Raghuram Rajan explains it like this: artificially low interest rates are a tax on savers and a subsidy to spenders, and anytime the government distorts market prices it creates unforeseen consequences that can make the situation worse. Here's an excerpt from his article "Money Magic," but read the whole thing.
More than any other policy action, monetary policy suffers from the sense that there is a free lunch to be had. Yet the interest rate is a price for the savings that are transferred to spenders. To the extent that the Fed manages to push this price down ... , it taxes the producers of savings and subsidizes the spenders of savings. Clearly, no government considers pushing down the price of any real good an effective way to stimulate the economy – any gain to consumers is a loss to producers, and the loss typically will outweigh the gain if the market price is a fair one. So why are savings different?
Clearly, someone is paying a price for ultra-low interest rates: the patient and uncomplaining saver.
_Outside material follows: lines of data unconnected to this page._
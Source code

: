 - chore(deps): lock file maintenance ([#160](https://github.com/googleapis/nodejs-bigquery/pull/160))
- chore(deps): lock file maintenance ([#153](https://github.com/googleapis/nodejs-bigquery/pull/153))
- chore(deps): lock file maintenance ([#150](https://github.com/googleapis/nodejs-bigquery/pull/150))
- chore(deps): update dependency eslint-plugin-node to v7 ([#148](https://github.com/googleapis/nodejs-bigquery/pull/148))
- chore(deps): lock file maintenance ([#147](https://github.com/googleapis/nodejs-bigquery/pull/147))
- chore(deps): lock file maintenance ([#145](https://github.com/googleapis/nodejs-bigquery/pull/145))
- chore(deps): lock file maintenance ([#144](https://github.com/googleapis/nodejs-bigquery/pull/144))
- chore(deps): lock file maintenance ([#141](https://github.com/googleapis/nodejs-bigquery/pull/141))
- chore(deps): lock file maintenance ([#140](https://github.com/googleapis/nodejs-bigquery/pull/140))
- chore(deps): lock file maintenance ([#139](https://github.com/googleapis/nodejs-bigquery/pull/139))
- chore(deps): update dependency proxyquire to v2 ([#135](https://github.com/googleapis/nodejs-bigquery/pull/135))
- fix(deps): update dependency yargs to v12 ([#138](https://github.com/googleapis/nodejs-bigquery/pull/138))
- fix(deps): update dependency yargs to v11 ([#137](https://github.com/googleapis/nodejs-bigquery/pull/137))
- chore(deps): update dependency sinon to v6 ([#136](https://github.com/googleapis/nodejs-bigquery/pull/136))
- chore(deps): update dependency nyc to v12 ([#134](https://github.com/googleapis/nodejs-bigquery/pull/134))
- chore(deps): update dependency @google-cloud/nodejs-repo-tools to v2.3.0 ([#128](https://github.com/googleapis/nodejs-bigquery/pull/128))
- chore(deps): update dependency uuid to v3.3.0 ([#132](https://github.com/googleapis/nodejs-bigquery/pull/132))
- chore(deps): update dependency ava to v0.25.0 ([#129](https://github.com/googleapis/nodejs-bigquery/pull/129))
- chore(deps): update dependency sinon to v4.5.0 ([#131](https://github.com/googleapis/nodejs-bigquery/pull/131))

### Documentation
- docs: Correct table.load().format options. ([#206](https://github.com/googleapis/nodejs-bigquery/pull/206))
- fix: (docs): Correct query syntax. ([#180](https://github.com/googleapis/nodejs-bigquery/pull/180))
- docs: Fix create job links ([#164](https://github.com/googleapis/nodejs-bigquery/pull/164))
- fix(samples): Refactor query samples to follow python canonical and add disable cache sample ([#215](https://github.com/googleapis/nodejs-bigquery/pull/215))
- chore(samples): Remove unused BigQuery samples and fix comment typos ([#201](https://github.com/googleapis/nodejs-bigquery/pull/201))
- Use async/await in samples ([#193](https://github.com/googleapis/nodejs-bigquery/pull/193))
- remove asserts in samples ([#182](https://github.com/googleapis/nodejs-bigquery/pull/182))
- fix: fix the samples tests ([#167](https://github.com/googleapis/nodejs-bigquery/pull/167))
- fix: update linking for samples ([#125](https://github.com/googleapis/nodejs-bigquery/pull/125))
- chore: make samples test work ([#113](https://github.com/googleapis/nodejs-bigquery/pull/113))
Interestingly, if traditional spenders such as firms and young households are unwilling or unable to take advantage of low interest rates, low rates could even hurt overall spending, because savers like retirees receive lower financial incomes and curtail spending.
I've also argued that an early and unexpected move by the fed to tighten monetary policy (say, by raising the Fed funds rate to at least 1% and announcing that more hikes are coming, much as the ECB has done) would actually help the economy by a) strengthening the dollar, b) punishing speculators, c) encouraging investors, and d) reducing the risk of an inflationary policy mistake, thus boosting confidence. I'm sure Rajan would agree, since higher interest rates also would reduce the current distortions to saving and investment.